• Extracted data:
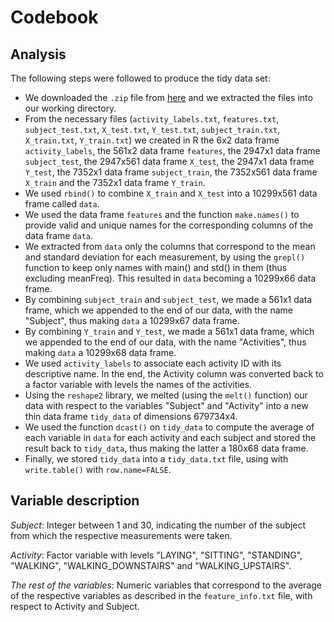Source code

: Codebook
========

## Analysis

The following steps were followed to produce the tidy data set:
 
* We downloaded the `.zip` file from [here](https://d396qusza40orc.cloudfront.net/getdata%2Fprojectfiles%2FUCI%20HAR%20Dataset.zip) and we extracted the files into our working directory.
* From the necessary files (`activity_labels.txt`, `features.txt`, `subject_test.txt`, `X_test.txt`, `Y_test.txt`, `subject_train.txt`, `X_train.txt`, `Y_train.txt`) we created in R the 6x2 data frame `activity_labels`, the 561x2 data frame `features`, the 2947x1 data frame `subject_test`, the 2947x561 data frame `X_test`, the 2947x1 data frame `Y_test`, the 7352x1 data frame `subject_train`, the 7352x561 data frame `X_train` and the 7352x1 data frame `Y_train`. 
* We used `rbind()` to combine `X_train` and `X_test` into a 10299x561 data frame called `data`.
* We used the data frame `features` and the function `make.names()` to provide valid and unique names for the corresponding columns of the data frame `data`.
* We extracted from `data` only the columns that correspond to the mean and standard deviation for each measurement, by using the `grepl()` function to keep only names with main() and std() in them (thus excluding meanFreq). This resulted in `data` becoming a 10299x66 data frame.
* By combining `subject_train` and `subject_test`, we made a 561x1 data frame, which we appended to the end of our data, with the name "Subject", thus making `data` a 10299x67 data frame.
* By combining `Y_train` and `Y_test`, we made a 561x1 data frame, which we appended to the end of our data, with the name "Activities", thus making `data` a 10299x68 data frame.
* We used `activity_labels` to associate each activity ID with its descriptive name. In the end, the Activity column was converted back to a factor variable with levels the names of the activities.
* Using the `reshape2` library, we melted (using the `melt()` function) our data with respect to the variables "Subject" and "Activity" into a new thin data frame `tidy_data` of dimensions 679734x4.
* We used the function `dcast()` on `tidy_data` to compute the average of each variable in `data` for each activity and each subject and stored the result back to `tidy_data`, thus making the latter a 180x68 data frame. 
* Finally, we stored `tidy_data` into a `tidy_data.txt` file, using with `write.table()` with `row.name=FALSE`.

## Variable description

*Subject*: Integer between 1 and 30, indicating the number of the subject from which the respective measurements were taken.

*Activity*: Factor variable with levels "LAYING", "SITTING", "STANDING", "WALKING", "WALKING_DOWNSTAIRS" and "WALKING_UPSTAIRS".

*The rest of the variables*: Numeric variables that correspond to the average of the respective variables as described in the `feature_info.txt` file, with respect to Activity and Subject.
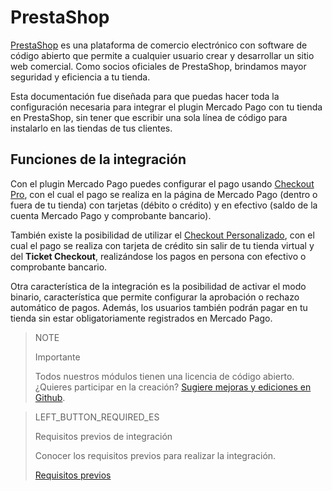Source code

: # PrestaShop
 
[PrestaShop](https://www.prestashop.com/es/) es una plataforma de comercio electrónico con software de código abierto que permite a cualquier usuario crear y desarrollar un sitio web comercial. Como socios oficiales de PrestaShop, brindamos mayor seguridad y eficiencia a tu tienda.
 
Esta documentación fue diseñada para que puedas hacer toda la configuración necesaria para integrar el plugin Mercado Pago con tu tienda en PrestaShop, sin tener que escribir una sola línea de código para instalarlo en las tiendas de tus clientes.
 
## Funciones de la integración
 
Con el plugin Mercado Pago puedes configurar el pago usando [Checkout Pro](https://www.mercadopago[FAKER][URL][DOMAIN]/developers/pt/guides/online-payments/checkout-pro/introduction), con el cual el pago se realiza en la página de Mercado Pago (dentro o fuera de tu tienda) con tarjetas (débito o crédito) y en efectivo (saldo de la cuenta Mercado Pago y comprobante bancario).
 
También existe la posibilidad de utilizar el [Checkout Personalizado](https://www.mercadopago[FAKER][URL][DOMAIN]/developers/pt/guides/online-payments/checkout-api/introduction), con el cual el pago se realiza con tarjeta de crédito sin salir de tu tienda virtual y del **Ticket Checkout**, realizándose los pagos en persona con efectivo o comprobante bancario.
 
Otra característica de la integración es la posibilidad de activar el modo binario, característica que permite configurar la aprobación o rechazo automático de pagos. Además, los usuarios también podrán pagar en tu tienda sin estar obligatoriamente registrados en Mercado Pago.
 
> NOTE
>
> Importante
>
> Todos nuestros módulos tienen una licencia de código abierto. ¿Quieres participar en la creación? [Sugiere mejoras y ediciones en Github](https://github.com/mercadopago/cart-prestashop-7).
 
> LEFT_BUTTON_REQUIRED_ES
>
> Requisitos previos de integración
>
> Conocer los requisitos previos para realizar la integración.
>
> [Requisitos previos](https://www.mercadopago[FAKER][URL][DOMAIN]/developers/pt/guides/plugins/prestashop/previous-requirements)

• What to do:
Write out exactly the lines that fall from the line with "of the activities." to the line with "Activity and Subject." in the records above, keeping both ends.

• Solution for this task:
* We used `activity_labels` to associate each activity ID with its descriptive name. In the end, the Activity column was converted back to a factor variable with levels the names of the activities.
* Using the `reshape2` library, we melted (using the `melt()` function) our data with respect to the variables "Subject" and "Activity" into a new thin data frame `tidy_data` of dimensions 679734x4.
* We used the function `dcast()` on `tidy_data` to compute the average of each variable in `data` for each activity and each subject and stored the result back to `tidy_data`, thus making the latter a 180x68 data frame. 
* Finally, we stored `tidy_data` into a `tidy_data.txt` file, using with `write.table()` with `row.name=FALSE`.

## Variable description

*Subject*: Integer between 1 and 30, indicating the number of the subject from which the respective measurements were taken.

*Activity*: Factor variable with levels "LAYING", "SITTING", "STANDING", "WALKING", "WALKING_DOWNSTAIRS" and "WALKING_UPSTAIRS".

*The rest of the variables*: Numeric variables that correspond to the average of the respective variables as described in the `feature_info.txt` file, with respect to Activity and Subject.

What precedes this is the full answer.